▶ BRIEF
Transcribe the stretch of entries below from the line with "- [竹女婦女節展女性科學日精神 當志工教小朋友玩科學！" through the line with "- [三八婦女節蔡英文:向每位女性防疫英雄致敬| 政治", exactly and with both ends included; leave out all other lines.
- - -
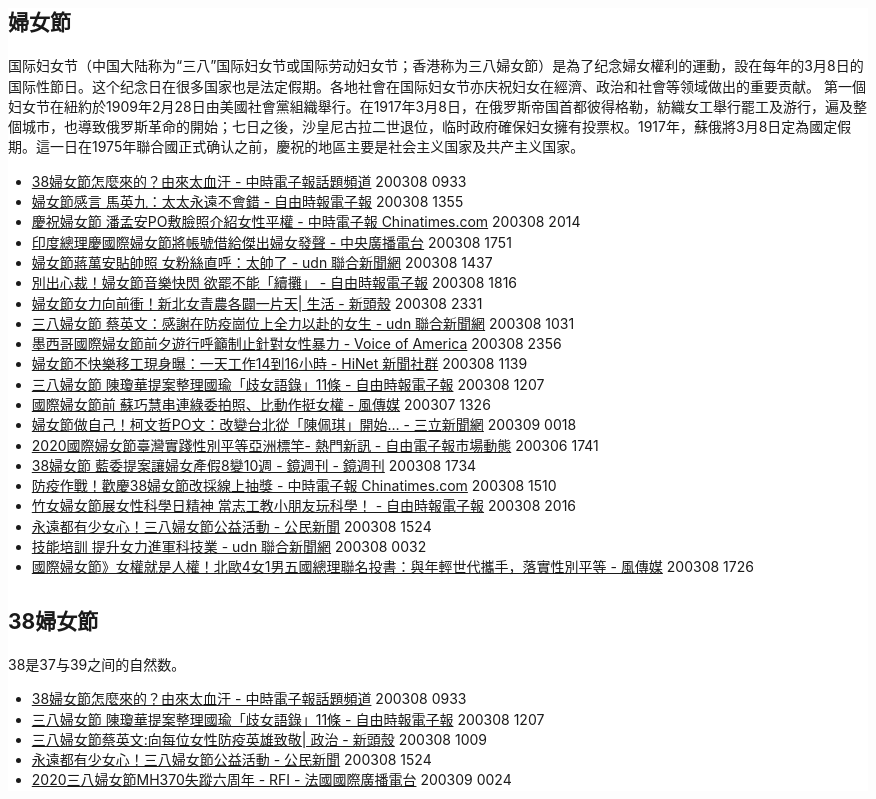 ## 婦女節

国际妇女节（中国大陆称为“三八”国际妇女节或国际劳动妇女节；香港称为三八婦女節）是為了纪念婦女權利的運動，設在每年的3月8日的国际性節日。这个纪念日在很多国家也是法定假期。各地社會在国际妇女节亦庆祝妇女在經濟、政治和社會等领域做出的重要贡献。
第一個妇女节在紐約於1909年2月28日由美國社會黨組織舉行。在1917年3月8日，在俄罗斯帝国首都彼得格勒，紡織女工舉行罷工及游行，遍及整個城市，也導致俄罗斯革命的開始；七日之後，沙皇尼古拉二世退位，临时政府確保妇女擁有投票权。1917年，蘇俄將3月8日定為國定假期。這一日在1975年聯合國正式确认之前，慶祝的地區主要是社会主义国家及共产主义国家。
- [38婦女節怎麼來的？由來太血汗 - 中時電子報話題頻道](https://www.chinatimes.com/hottopic/20200308001211-260812 "38婦女節怎麼來的？由來太血汗 - 中時電子報話題頻道") 200308 0933
- [婦女節感言 馬英九：太太永遠不會錯 - 自由時報電子報](https://news.ltn.com.tw/news/politics/breakingnews/3092677 "婦女節感言 馬英九：太太永遠不會錯 - 自由時報電子報") 200308 1355
- [慶祝婦女節 潘孟安PO敷臉照介紹女性平權 - 中時電子報 Chinatimes.com](https://www.chinatimes.com/realtimenews/20200308003131-260405 "慶祝婦女節 潘孟安PO敷臉照介紹女性平權 - 中時電子報 Chinatimes.com") 200308 2014
- [印度總理慶國際婦女節將帳號借給傑出婦女發聲 - 中央廣播電台](https://www.rti.org.tw/news/view/id/2054535 "印度總理慶國際婦女節將帳號借給傑出婦女發聲 - 中央廣播電台") 200308 1751
- [婦女節蔣萬安貼帥照 女粉絲直呼：太帥了 - udn 聯合新聞網](https://udn.com/news/story/7314/4398395 "婦女節蔣萬安貼帥照 女粉絲直呼：太帥了 - udn 聯合新聞網") 200308 1437
- [別出心裁！婦女節音樂快閃 欲罷不能「續攤」 - 自由時報電子報](https://news.ltn.com.tw/news/life/breakingnews/3092843 "別出心裁！婦女節音樂快閃 欲罷不能「續攤」 - 自由時報電子報") 200308 1816
- [婦女節女力向前衝！新北女青農各闢一片天| 生活 - 新頭殼](https://newtalk.tw/news/view/2020-03-08/374849 "婦女節女力向前衝！新北女青農各闢一片天| 生活 - 新頭殼") 200308 2331
- [三八婦女節 蔡英文：感謝在防疫崗位上全力以赴的女生 - udn 聯合新聞網](https://udn.com/news/story/6656/4397958 "三八婦女節 蔡英文：感謝在防疫崗位上全力以赴的女生 - udn 聯合新聞網") 200308 1031
- [墨西哥國際婦女節前夕遊行呼籲制止針對女性暴力 - Voice of America](https://www.voacantonese.com/a/Mexico-women-day/5320139.html "墨西哥國際婦女節前夕遊行呼籲制止針對女性暴力 - Voice of America") 200308 2356
- [婦女節不快樂移工現身曝：一天工作14到16小時 - HiNet 新聞社群](https://times.hinet.net/news/22817556 "婦女節不快樂移工現身曝：一天工作14到16小時 - HiNet 新聞社群") 200308 1139
- [三八婦女節 陳瓊華提案整理國瑜「歧女語錄」11條 - 自由時報電子報](https://news.ltn.com.tw/news/politics/breakingnews/3092600 "三八婦女節 陳瓊華提案整理國瑜「歧女語錄」11條 - 自由時報電子報") 200308 1207
- [國際婦女節前 蘇巧慧串連綠委拍照、比動作挺女權 - 風傳媒](https://www.storm.mg/article/2374670 "國際婦女節前 蘇巧慧串連綠委拍照、比動作挺女權 - 風傳媒") 200307 1326
- [婦女節做自己！柯文哲PO文：改變台北從「陳佩琪」開始… - 三立新聞網](https://www.setn.com/News.aspx?NewsID=703715 "婦女節做自己！柯文哲PO文：改變台北從「陳佩琪」開始… - 三立新聞網") 200309 0018
- [2020國際婦女節臺灣實踐性別平等亞洲標竿- 熱門新訊 - 自由電子報市場動態](https://market.ltn.com.tw/article/7870 "2020國際婦女節臺灣實踐性別平等亞洲標竿- 熱門新訊 - 自由電子報市場動態") 200306 1741
- [38婦女節 藍委提案讓婦女產假8變10週 - 鏡週刊 - 鏡週刊](https://www.mirrormedia.mg/story/20200308inv005 "38婦女節 藍委提案讓婦女產假8變10週 - 鏡週刊 - 鏡週刊") 200308 1734
- [防疫作戰！歡慶38婦女節改採線上抽獎 - 中時電子報 Chinatimes.com](https://www.chinatimes.com/realtimenews/20200308002309-260405 "防疫作戰！歡慶38婦女節改採線上抽獎 - 中時電子報 Chinatimes.com") 200308 1510
- [竹女婦女節展女性科學日精神 當志工教小朋友玩科學！ - 自由時報電子報](https://news.ltn.com.tw/news/life/breakingnews/3092941 "竹女婦女節展女性科學日精神 當志工教小朋友玩科學！ - 自由時報電子報") 200308 2016
- [永遠都有少女心！三八婦女節公益活動 - 公民新聞](https://www.peopo.org/news/444497 "永遠都有少女心！三八婦女節公益活動 - 公民新聞") 200308 1524
- [技能培訓 提升女力進軍科技業 - udn 聯合新聞網](https://udn.com/news/story/7238/4397345 "技能培訓 提升女力進軍科技業 - udn 聯合新聞網") 200308 0032
- [國際婦女節》女權就是人權！北歐4女1男五國總理聯名投書：與年輕世代攜手，落實性別平等 - 風傳媒](https://www.storm.mg/article/2378408 "國際婦女節》女權就是人權！北歐4女1男五國總理聯名投書：與年輕世代攜手，落實性別平等 - 風傳媒") 200308 1726

## 38婦女節

38是37与39之间的自然数。
- [38婦女節怎麼來的？由來太血汗 - 中時電子報話題頻道](https://www.chinatimes.com/hottopic/20200308001211-260812 "38婦女節怎麼來的？由來太血汗 - 中時電子報話題頻道") 200308 0933
- [三八婦女節 陳瓊華提案整理國瑜「歧女語錄」11條 - 自由時報電子報](https://news.ltn.com.tw/news/politics/breakingnews/3092600 "三八婦女節 陳瓊華提案整理國瑜「歧女語錄」11條 - 自由時報電子報") 200308 1207
- [三八婦女節蔡英文:向每位女性防疫英雄致敬| 政治 - 新頭殼](https://newtalk.tw/news/view/2020-03-08/374757 "三八婦女節蔡英文:向每位女性防疫英雄致敬| 政治 - 新頭殼") 200308 1009
- [永遠都有少女心！三八婦女節公益活動 - 公民新聞](https://www.peopo.org/news/444497 "永遠都有少女心！三八婦女節公益活動 - 公民新聞") 200308 1524
- [2020三八婦女節MH370失蹤六周年 - RFI - 法國國際廣播電台](http://www.rfi.fr/tw/%E4%B8%AD%E5%9C%8B/20200308-chine-%E4%B8%AD%E5%9C%8B-2020%E5%B9%B4%E4%B8%89%E5%85%AB%E5%A9%A6%E5%A5%B3%E7%AF%80-%E9%A6%AC%E8%88%AA-370%E5%AE%A2%E6%A9%9F%E5%A4%B1%E8%B9%A4%E5%85%AD%E5%91%A8%E5%B9%B4-mh370 "2020三八婦女節MH370失蹤六周年 - RFI - 法國國際廣播電台") 200309 0024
- - -
▶ SOLUTION
- [竹女婦女節展女性科學日精神 當志工教小朋友玩科學！ - 自由時報電子報](https://news.ltn.com.tw/news/life/breakingnews/3092941 "竹女婦女節展女性科學日精神 當志工教小朋友玩科學！ - 自由時報電子報") 200308 2016
- [永遠都有少女心！三八婦女節公益活動 - 公民新聞](https://www.peopo.org/news/444497 "永遠都有少女心！三八婦女節公益活動 - 公民新聞") 200308 1524
- [技能培訓 提升女力進軍科技業 - udn 聯合新聞網](https://udn.com/news/story/7238/4397345 "技能培訓 提升女力進軍科技業 - udn 聯合新聞網") 200308 0032
- [國際婦女節》女權就是人權！北歐4女1男五國總理聯名投書：與年輕世代攜手，落實性別平等 - 風傳媒](https://www.storm.mg/article/2378408 "國際婦女節》女權就是人權！北歐4女1男五國總理聯名投書：與年輕世代攜手，落實性別平等 - 風傳媒") 200308 1726

## 38婦女節

38是37与39之间的自然数。
- [38婦女節怎麼來的？由來太血汗 - 中時電子報話題頻道](https://www.chinatimes.com/hottopic/20200308001211-260812 "38婦女節怎麼來的？由來太血汗 - 中時電子報話題頻道") 200308 0933
- [三八婦女節 陳瓊華提案整理國瑜「歧女語錄」11條 - 自由時報電子報](https://news.ltn.com.tw/news/politics/breakingnews/3092600 "三八婦女節 陳瓊華提案整理國瑜「歧女語錄」11條 - 自由時報電子報") 200308 1207
- [三八婦女節蔡英文:向每位女性防疫英雄致敬| 政治 - 新頭殼](https://newtalk.tw/news/view/2020-03-08/374757 "三八婦女節蔡英文:向每位女性防疫英雄致敬| 政治 - 新頭殼") 200308 1009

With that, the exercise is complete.